Re: Bringing in posts....

Posted by LittleGirlLost on December 4, 2005, at 0:20:13

In reply to Bringing in posts.... » Dinah, posted by LittleGirlLost on December 4, 2005, at 0:10:18

Oops, I forgot the other half of my post!

So, I didn't bring this "bathroom" post to T, but I did bring another one. I think I've told her that I posted on a message board, but never said much about it.
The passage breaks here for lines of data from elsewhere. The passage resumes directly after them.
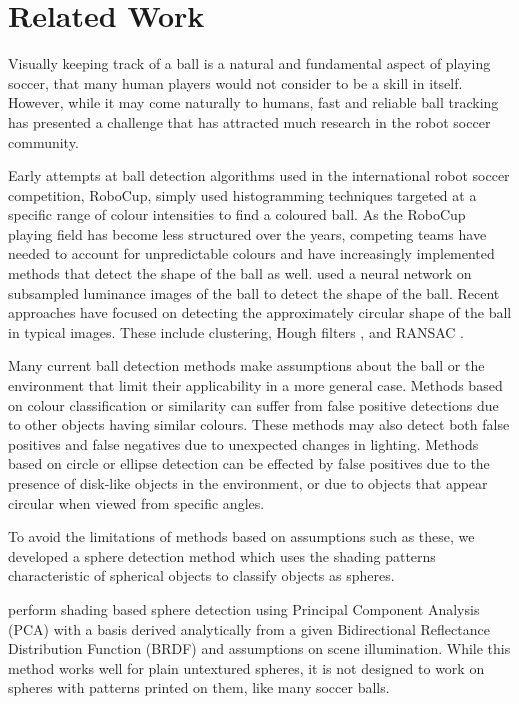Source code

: \documentclass{llncs}
\begin{document}
	\section{Related Work} {
	\label{sec:related_work}

		Visually keeping track of a ball is a natural and fundamental aspect of playing soccer, that many human players would not consider to be a skill in itself. However, while it may come naturally to humans, fast and reliable ball tracking has presented a challenge that has attracted much research in the robot soccer community.

		Early attempts at ball detection algorithms used in the international robot soccer competition, RoboCup, simply used histogramming techniques targeted at a specific range of colour intensities to find a coloured ball. As the RoboCup playing field has become less structured over the years, competing teams have needed to account for unpredictable colours and have increasingly implemented methods that detect the shape of the ball as well. \citet{schulz2007ball} used a neural network on subsampled luminance images of the ball to detect the shape of the ball. Recent approaches have focused on detecting the approximately circular shape of the ball in typical images. These include clustering, Hough filters \citep{li2013survey}, and RANSAC \citep{annable2013nubots}.

		Many current ball detection methods make assumptions about the ball or the environment that limit their applicability in a more general case. Methods based on colour classification or similarity can suffer from false positive detections due to other objects having similar colours. These methods may also detect both false positives and false negatives due to unexpected changes in lighting. Methods based on circle or ellipse detection can be effected by false positives due to the presence of disk-like objects in the environment, or due to objects that appear circular when viewed from specific angles.

		To avoid the limitations of methods based on assumptions such as these, we developed a sphere detection method which uses the shading patterns characteristic of spherical objects to classify objects as spheres.

		\citet{nillius2008shading} perform shading based sphere detection using Principal Component Analysis (PCA) with a basis derived analytically from a given Bidirectional Reflectance Distribution Function (BRDF) and assumptions on scene illumination. While this method works well for plain untextured spheres, it is
		not designed to work on spheres with patterns printed on them, like many soccer balls.

}
\end{document}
Anyway, I brought in my post from the week before Thanksgiving, "I don't want to feel this way". Though the issue was pretty much resolved in my mind, I brought it anyway but wasn't sure if I actually wanted her to see it. I left it till the end of the session, then she asked me what I brought and if she could read it. (That's usually what she does.) I told her that I wasn't sure if I wanted her to see it because it's from a message board I post on. Then I hesitantly said something about what if she started reading here. She assured me that she wouldn't, and told me this was my board and she would never do that. So, okay, I gave it to her. I liked the way she handled it though. :)
I also wish I gave it to her sooner so that she could read it in front of me, but maybe I'll bring it up next week.

lgl

 

Re: Bringing in posts....

Posted by muffled on December 4, 2005, at 0:40:30

In reply to Re: Bringing in posts...., posted by LittleGirlLost on December 4, 2005, at 0:20:13

> Anyway, I brought in my post from the week before Thanksgiving, "I don't want to feel this way". Though the issue was pretty much resolved in my mind, I brought it anyway but wasn't sure if I actually wanted her to see it. I left it till the end of the session, then she asked me what I brought and if she could read it. (That's usually what she does.) I told her that I wasn't sure if I wanted her to see it because it's from a message board I post on. Then I hesitantly said something about what if she started reading here. She assured me that she wouldn't, and told me this was my board and she would never do that. So, okay, I gave it to her. I liked the way she handled it though. :)
> I also wish I gave it to her sooner so that she could read it in front of me, but maybe I'll bring it up next week.
***At least you gave it to her. I chicken out. Sometimes mt T will even ask, but I just can't do it. Sometimes I fax stuff, cuz then I CAN'T get it back!
Muffled

 

Re: Bringing in posts.... » LittleGirlLost

Posted by rainbowbrite on December 6, 2005, at 20:56:37

In reply to Bringing in posts.... » Dinah, posted by LittleGirlLost on December 4, 2005, at 0:10:18

could you just blurt out one day, I have bathroom anxiety but I dont want to talk about it ;-) thats all, just say that.
Then one day say, one day I will need to talk to you about my bathroom anxiety, but not today, ok?
just keep poking at it.
Maybe each time you say something it will lose its, um, power.

Good luck

 

Re: Bringing in posts.... » rainbowbrite

Posted by LittleGirlLost on December 7, 2005, at 10:28:40

In reply to Re: Bringing in posts.... » LittleGirlLost, posted by rainbowbrite on December 6, 2005, at 20:56:37

> could you just blurt out one day, I have bathroom anxiety but I dont want to talk about it ;-) thats all, just say that.
> Then one day say, one day I will need to talk to you about my bathroom anxiety, but not today, ok?
> just keep poking at it.
> Maybe each time you say something it will lose its, um, power.
>
> Good luck

Thanks Rainbow, I think I can try it that way... though I think she already knows it, but it may help for me to actually say it.